# ACTIVITY:
Check every line below for the string "endif", and copy the lines that contain it.

[Data extracted from a collection]
^^^^

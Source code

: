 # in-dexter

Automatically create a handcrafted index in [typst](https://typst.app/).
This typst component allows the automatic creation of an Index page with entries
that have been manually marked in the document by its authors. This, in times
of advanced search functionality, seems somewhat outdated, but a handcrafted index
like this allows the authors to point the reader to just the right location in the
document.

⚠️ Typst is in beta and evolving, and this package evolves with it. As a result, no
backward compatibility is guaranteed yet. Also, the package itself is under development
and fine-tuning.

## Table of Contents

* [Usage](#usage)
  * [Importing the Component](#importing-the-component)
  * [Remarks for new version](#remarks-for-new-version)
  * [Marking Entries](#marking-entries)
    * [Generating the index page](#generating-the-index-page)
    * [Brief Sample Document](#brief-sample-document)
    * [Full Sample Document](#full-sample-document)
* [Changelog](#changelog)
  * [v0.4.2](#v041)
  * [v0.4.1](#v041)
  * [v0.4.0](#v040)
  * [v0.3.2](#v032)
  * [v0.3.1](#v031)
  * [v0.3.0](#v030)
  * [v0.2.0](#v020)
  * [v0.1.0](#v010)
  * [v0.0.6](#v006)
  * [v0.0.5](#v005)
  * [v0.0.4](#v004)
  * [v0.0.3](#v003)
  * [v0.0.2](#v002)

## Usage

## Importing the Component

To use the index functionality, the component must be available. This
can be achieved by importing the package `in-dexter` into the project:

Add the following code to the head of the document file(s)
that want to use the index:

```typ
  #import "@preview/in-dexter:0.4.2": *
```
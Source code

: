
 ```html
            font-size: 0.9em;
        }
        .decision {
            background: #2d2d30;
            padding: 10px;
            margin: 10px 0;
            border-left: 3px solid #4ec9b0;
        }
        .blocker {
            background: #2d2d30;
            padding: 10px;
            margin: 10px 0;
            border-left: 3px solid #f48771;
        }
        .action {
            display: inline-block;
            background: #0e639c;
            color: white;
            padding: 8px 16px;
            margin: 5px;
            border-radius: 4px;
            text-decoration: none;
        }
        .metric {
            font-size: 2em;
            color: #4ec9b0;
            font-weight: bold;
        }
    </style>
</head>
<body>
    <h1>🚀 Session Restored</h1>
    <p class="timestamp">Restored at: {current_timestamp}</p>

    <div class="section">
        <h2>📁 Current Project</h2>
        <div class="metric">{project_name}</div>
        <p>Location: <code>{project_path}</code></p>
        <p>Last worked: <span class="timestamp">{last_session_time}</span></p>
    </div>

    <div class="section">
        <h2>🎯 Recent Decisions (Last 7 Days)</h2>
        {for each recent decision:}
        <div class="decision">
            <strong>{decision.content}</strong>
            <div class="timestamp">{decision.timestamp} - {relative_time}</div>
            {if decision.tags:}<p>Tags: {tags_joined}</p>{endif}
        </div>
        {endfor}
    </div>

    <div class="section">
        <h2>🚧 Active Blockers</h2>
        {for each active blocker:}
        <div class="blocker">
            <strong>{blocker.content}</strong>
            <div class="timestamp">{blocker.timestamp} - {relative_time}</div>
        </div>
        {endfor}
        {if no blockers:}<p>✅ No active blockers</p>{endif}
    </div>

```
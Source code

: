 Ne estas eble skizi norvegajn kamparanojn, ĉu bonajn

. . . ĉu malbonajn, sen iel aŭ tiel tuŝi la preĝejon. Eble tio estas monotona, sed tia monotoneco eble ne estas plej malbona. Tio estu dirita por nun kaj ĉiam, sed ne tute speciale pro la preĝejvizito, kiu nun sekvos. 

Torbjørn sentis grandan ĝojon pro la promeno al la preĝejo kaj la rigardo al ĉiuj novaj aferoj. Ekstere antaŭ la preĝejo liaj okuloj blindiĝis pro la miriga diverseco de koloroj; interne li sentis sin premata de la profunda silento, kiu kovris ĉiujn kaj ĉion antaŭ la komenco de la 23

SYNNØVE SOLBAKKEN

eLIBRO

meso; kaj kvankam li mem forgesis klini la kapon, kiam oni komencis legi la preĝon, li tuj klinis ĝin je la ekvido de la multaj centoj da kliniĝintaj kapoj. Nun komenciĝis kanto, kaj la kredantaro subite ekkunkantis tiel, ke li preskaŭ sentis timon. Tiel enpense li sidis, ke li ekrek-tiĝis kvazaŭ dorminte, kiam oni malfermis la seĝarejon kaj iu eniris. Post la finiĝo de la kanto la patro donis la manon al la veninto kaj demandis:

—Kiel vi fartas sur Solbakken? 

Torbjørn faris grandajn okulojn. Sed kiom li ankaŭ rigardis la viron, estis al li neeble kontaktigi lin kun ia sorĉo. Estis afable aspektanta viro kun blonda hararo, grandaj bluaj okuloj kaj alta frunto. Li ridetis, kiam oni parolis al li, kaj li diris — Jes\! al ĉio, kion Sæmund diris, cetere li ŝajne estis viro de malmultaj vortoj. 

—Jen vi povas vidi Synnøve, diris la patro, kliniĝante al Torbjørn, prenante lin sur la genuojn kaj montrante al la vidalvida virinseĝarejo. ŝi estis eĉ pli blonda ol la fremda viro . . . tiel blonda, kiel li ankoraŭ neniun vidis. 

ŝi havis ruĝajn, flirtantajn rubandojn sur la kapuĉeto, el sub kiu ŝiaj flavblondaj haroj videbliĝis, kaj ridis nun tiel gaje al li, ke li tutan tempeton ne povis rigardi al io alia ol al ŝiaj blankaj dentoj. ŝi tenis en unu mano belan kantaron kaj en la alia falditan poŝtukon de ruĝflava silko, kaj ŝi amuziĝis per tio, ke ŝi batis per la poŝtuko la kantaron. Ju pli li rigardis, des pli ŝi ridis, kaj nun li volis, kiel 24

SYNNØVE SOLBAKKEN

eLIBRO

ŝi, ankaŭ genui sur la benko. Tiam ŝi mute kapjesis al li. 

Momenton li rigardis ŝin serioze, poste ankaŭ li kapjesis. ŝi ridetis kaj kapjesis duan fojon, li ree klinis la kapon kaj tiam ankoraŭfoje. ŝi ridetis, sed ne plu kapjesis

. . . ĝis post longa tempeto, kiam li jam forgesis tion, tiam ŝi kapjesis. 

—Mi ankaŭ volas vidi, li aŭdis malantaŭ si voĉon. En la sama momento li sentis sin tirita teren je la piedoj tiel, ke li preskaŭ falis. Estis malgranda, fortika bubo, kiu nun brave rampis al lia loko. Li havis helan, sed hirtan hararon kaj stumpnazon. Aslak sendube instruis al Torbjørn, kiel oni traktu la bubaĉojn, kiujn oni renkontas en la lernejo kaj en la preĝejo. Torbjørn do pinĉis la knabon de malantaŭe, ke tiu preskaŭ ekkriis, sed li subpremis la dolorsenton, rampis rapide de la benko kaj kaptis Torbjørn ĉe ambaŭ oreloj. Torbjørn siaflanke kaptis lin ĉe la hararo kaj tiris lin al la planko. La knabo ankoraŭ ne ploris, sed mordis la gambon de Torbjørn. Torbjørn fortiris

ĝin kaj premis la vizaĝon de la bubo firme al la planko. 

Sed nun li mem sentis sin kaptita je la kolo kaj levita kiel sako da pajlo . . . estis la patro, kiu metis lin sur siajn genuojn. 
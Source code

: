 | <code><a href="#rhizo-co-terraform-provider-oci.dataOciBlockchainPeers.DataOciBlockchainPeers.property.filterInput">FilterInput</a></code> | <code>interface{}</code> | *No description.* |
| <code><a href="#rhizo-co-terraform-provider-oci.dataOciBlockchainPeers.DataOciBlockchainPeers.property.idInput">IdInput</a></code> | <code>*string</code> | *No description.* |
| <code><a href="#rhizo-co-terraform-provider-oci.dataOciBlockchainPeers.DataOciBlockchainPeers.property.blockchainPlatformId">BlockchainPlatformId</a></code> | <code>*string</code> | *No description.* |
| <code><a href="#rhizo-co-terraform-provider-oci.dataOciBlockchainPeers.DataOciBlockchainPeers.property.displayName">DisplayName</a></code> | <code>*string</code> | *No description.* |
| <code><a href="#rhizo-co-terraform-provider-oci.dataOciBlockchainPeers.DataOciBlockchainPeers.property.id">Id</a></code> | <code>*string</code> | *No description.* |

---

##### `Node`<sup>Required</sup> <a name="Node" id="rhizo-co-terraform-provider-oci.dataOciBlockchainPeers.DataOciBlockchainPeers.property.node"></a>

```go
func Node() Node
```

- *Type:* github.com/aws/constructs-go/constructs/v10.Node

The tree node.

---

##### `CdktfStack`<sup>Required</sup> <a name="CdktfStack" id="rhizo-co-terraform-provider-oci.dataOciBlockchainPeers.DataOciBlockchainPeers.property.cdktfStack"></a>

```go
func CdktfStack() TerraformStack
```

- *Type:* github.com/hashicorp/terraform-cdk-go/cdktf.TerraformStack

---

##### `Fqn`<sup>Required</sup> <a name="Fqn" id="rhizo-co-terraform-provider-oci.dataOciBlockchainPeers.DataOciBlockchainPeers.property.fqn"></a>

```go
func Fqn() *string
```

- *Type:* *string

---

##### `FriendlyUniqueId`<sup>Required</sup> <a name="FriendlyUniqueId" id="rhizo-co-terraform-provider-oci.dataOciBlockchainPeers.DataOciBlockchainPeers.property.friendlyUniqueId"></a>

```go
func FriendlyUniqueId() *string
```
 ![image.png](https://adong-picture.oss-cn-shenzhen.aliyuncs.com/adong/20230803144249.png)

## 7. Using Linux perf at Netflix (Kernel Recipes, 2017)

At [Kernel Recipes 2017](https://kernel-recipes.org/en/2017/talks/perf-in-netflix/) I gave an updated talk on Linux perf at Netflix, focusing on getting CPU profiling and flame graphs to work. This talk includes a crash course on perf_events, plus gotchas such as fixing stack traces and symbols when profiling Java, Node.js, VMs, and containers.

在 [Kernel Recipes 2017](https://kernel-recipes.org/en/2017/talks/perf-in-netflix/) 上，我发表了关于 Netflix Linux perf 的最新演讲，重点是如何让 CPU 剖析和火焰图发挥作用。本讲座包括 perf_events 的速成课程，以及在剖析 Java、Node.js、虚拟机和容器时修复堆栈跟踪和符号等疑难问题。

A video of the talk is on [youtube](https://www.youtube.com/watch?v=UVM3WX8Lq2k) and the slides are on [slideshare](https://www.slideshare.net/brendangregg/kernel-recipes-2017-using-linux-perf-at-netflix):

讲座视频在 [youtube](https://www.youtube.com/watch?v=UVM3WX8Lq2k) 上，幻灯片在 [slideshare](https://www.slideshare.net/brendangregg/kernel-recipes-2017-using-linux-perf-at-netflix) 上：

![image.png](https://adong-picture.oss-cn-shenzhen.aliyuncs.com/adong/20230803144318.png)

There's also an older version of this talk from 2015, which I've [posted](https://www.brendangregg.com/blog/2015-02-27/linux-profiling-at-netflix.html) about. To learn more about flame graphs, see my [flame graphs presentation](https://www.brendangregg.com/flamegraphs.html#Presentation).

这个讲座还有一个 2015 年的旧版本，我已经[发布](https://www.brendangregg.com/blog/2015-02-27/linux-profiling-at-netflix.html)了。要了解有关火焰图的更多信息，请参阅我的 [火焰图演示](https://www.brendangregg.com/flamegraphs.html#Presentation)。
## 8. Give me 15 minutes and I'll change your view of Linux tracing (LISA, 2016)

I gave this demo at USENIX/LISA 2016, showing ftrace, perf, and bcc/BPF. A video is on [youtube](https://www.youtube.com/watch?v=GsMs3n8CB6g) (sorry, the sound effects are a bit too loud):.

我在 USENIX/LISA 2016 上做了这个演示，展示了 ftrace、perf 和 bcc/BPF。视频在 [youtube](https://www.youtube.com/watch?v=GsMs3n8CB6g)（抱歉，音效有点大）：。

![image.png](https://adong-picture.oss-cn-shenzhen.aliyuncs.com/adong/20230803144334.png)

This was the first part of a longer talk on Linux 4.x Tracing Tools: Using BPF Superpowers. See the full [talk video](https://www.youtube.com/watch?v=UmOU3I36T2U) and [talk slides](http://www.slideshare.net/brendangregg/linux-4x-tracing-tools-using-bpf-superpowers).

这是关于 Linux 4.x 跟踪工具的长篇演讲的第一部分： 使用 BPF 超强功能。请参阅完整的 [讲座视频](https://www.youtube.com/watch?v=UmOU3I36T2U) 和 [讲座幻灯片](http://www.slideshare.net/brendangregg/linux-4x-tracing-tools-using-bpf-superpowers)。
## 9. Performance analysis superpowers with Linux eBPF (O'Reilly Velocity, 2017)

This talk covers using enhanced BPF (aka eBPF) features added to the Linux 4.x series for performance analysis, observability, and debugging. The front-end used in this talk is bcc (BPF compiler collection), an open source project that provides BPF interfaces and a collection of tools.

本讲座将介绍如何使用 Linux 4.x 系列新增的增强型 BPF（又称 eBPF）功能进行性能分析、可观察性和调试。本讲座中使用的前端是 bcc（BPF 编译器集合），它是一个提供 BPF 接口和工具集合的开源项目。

^^^^

# SOLUTION TO THE EXERCISE:
            {if decision.tags:}<p>Tags: {tags_joined}</p>{endif}
        {if no blockers:}<p>✅ No active blockers</p>{endif}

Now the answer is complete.